(Stored entries)

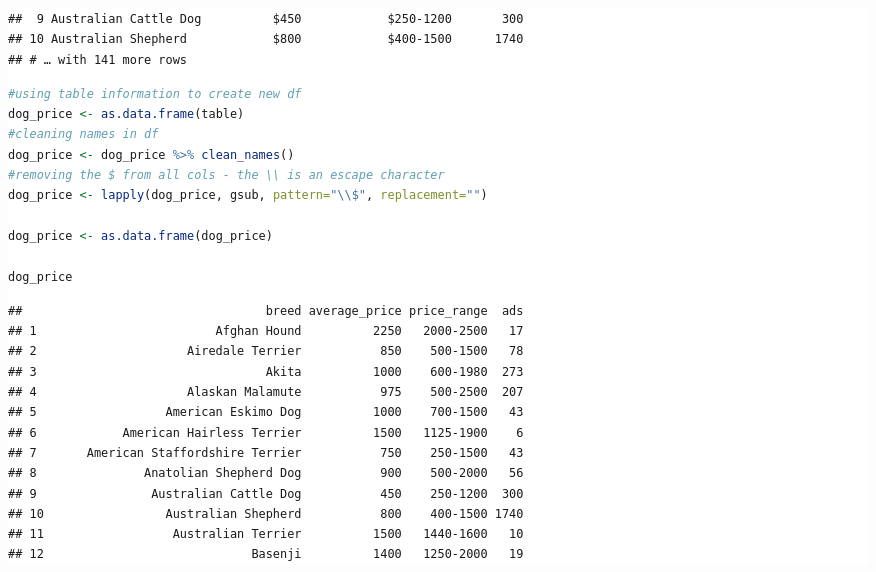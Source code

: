     ##  9 Australian Cattle Dog          $450            $250-1200       300
    ## 10 Australian Shepherd            $800            $400-1500      1740
    ## # … with 141 more rows

``` r
#using table information to create new df
dog_price <- as.data.frame(table)
#cleaning names in df
dog_price <- dog_price %>% clean_names()
#removing the $ from all cols - the \\ is an escape character
dog_price <- lapply(dog_price, gsub, pattern="\\$", replacement="")

dog_price <- as.data.frame(dog_price)

dog_price
```

    ##                                  breed average_price price_range  ads
    ## 1                         Afghan Hound          2250   2000-2500   17
    ## 2                     Airedale Terrier           850    500-1500   78
    ## 3                                Akita          1000    600-1980  273
    ## 4                     Alaskan Malamute           975    500-2500  207
    ## 5                  American Eskimo Dog          1000    700-1500   43
    ## 6            American Hairless Terrier          1500   1125-1900    6
    ## 7       American Staffordshire Terrier           750    250-1500   43
    ## 8               Anatolian Shepherd Dog           900    500-2000   56
    ## 9                Australian Cattle Dog           450    250-1200  300
    ## 10                 Australian Shepherd           800    400-1500 1740
    ## 11                  Australian Terrier          1500   1440-1600   10
    ## 12                             Basenji          1400   1250-2000   19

Task description — Report each line above that includes the string "Shepherd".

The answer —
    ## 10 Australian Shepherd            $800            $400-1500      1740
    ## 8               Anatolian Shepherd Dog           900    500-2000   56
    ## 10                 Australian Shepherd           800    400-1500 1740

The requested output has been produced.